[Given data — start]

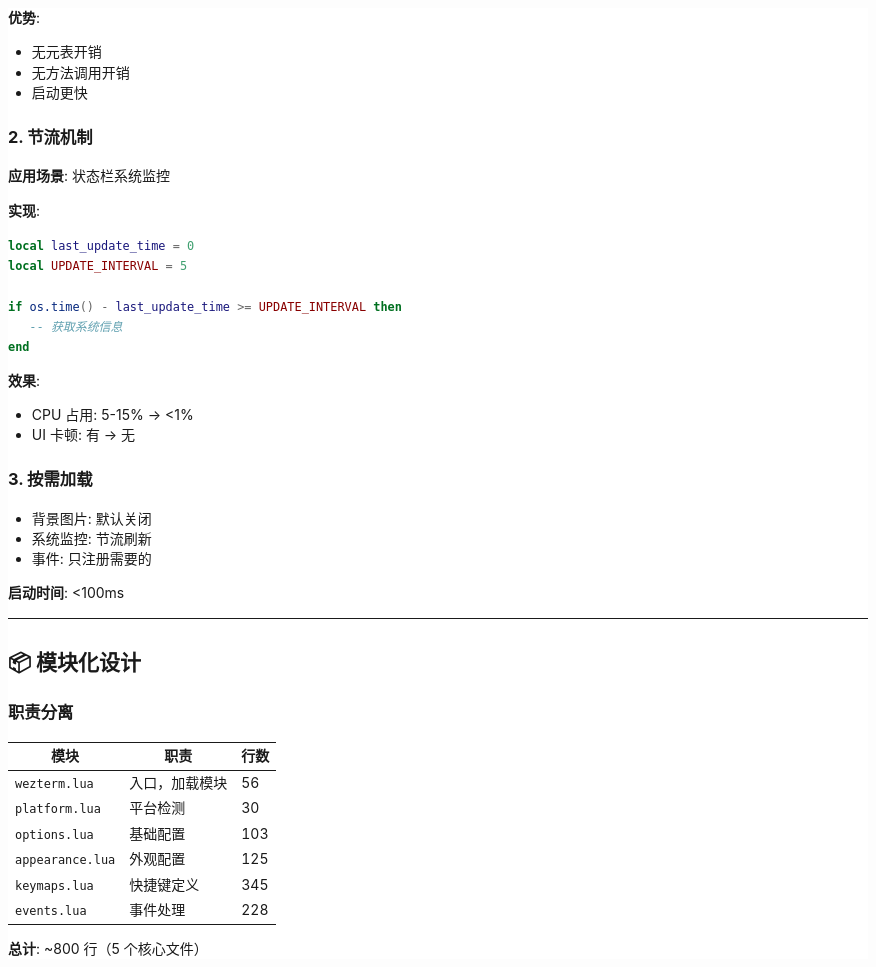 **优势**:

- 无元表开销
- 无方法调用开销
- 启动更快

### 2. 节流机制

**应用场景**: 状态栏系统监控

**实现**:

```lua
local last_update_time = 0
local UPDATE_INTERVAL = 5

if os.time() - last_update_time >= UPDATE_INTERVAL then
   -- 获取系统信息
end
```

**效果**:

- CPU 占用: 5-15% → <1%
- UI 卡顿: 有 → 无

### 3. 按需加载

- 背景图片: 默认关闭
- 系统监控: 节流刷新
- 事件: 只注册需要的

**启动时间**: <100ms

---

## 📦 模块化设计

### 职责分离

| 模块 | 职责 | 行数 |
|------|------|------|
| `wezterm.lua` | 入口，加载模块 | 56 |
| `platform.lua` | 平台检测 | 30 |
| `options.lua` | 基础配置 | 103 |
| `appearance.lua` | 外观配置 | 125 |
| `keymaps.lua` | 快捷键定义 | 345 |
| `events.lua` | 事件处理 | 228 |

**总计**: ~800 行（5 个核心文件）
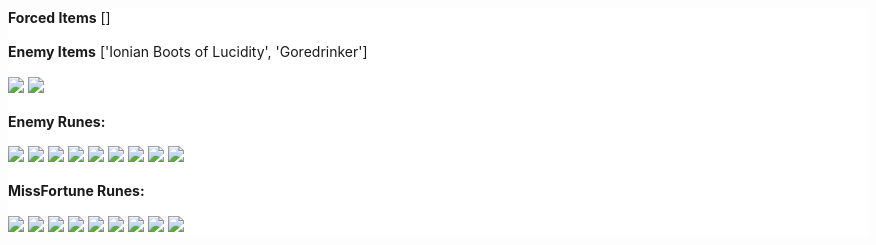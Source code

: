 
**Forced Items** []








**Enemy Items** ['Ionian Boots of Lucidity', 'Goredrinker']





![](/item/3158.png)
![](/item/6630.png)



**Enemy Runes:**





![](/Styles/Precision/Conqueror/Conqueror.png)
![](/Styles/Precision/Triumph.png)
![](/Styles/Precision/LegendAlacrity/LegendAlacrity.png)
![](/Styles/Sorcery/LastStand/LastStand.png)
![](/Styles/Sorcery/Transcendence/Transcendence.png)
![](/Styles/Sorcery/GatheringStorm/GatheringStorm.png)
![](/StatMods/StatModsCDRScalingIcon.png)
![](/StatMods/StatModsAdaptiveForceIcon.png)
![](/StatMods/StatModsArmorIcon.png)



**MissFortune Runes:**


![](/Styles/Precision/Conqueror/Conqueror.png)
![](/Styles/Precision/Overheal.png)
![](/Styles/Precision/LegendAlacrity/LegendAlacrity.png)
![](/Styles/Precision/CutDown/CutDown.png)
![](/Styles/Sorcery/AbsoluteFocus/AbsoluteFocus.png)
![](/Styles/Sorcery/GatheringStorm/GatheringStorm.png)
![](/StatMods/StatModsAttackSpeedIcon.png)
![](/StatMods/StatModsAdaptiveForceIcon.png)
![](/StatMods/StatModsArmorIcon.png)

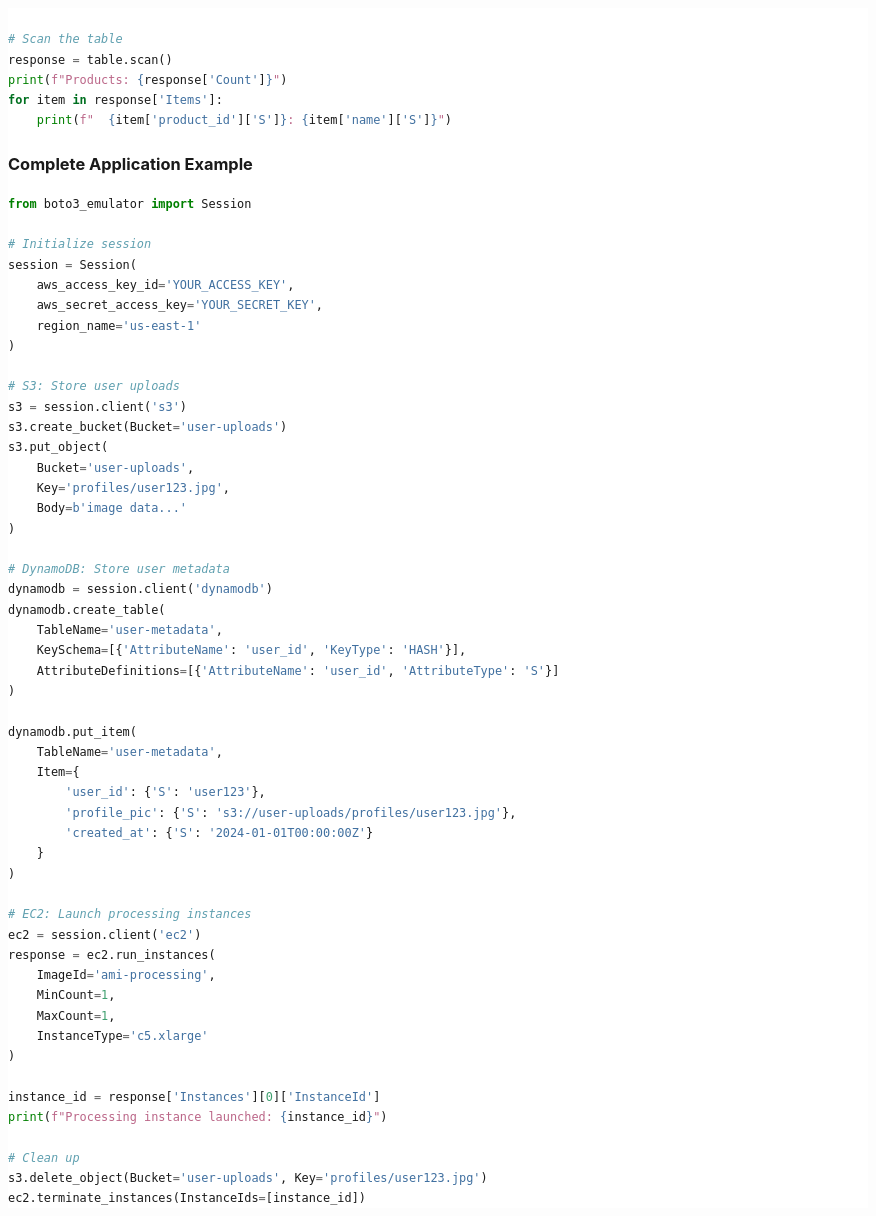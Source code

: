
 ```python

# Scan the table
response = table.scan()
print(f"Products: {response['Count']}")
for item in response['Items']:
    print(f"  {item['product_id']['S']}: {item['name']['S']}")
```

### Complete Application Example

```python
from boto3_emulator import Session

# Initialize session
session = Session(
    aws_access_key_id='YOUR_ACCESS_KEY',
    aws_secret_access_key='YOUR_SECRET_KEY',
    region_name='us-east-1'
)

# S3: Store user uploads
s3 = session.client('s3')
s3.create_bucket(Bucket='user-uploads')
s3.put_object(
    Bucket='user-uploads',
    Key='profiles/user123.jpg',
    Body=b'image data...'
)

# DynamoDB: Store user metadata
dynamodb = session.client('dynamodb')
dynamodb.create_table(
    TableName='user-metadata',
    KeySchema=[{'AttributeName': 'user_id', 'KeyType': 'HASH'}],
    AttributeDefinitions=[{'AttributeName': 'user_id', 'AttributeType': 'S'}]
)

dynamodb.put_item(
    TableName='user-metadata',
    Item={
        'user_id': {'S': 'user123'},
        'profile_pic': {'S': 's3://user-uploads/profiles/user123.jpg'},
        'created_at': {'S': '2024-01-01T00:00:00Z'}
    }
)

# EC2: Launch processing instances
ec2 = session.client('ec2')
response = ec2.run_instances(
    ImageId='ami-processing',
    MinCount=1,
    MaxCount=1,
    InstanceType='c5.xlarge'
)

instance_id = response['Instances'][0]['InstanceId']
print(f"Processing instance launched: {instance_id}")

# Clean up
s3.delete_object(Bucket='user-uploads', Key='profiles/user123.jpg')
ec2.terminate_instances(InstanceIds=[instance_id])
```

[Given data — finish]

> Task brief
When pictures appear in the records above, leave them out and reproduce exactly each line from the first through the line containing "### 3. 按需加载", both included.

> Answer space
 **优势**:

- 无元表开销
- 无方法调用开销
- 启动更快

### 2. 节流机制

**应用场景**: 状态栏系统监控

**实现**:

```lua
local last_update_time = 0
local UPDATE_INTERVAL = 5

if os.time() - last_update_time >= UPDATE_INTERVAL then
   -- 获取系统信息
end
```

**效果**:

- CPU 占用: 5-15% → <1%
- UI 卡顿: 有 → 无

### 3. 按需加载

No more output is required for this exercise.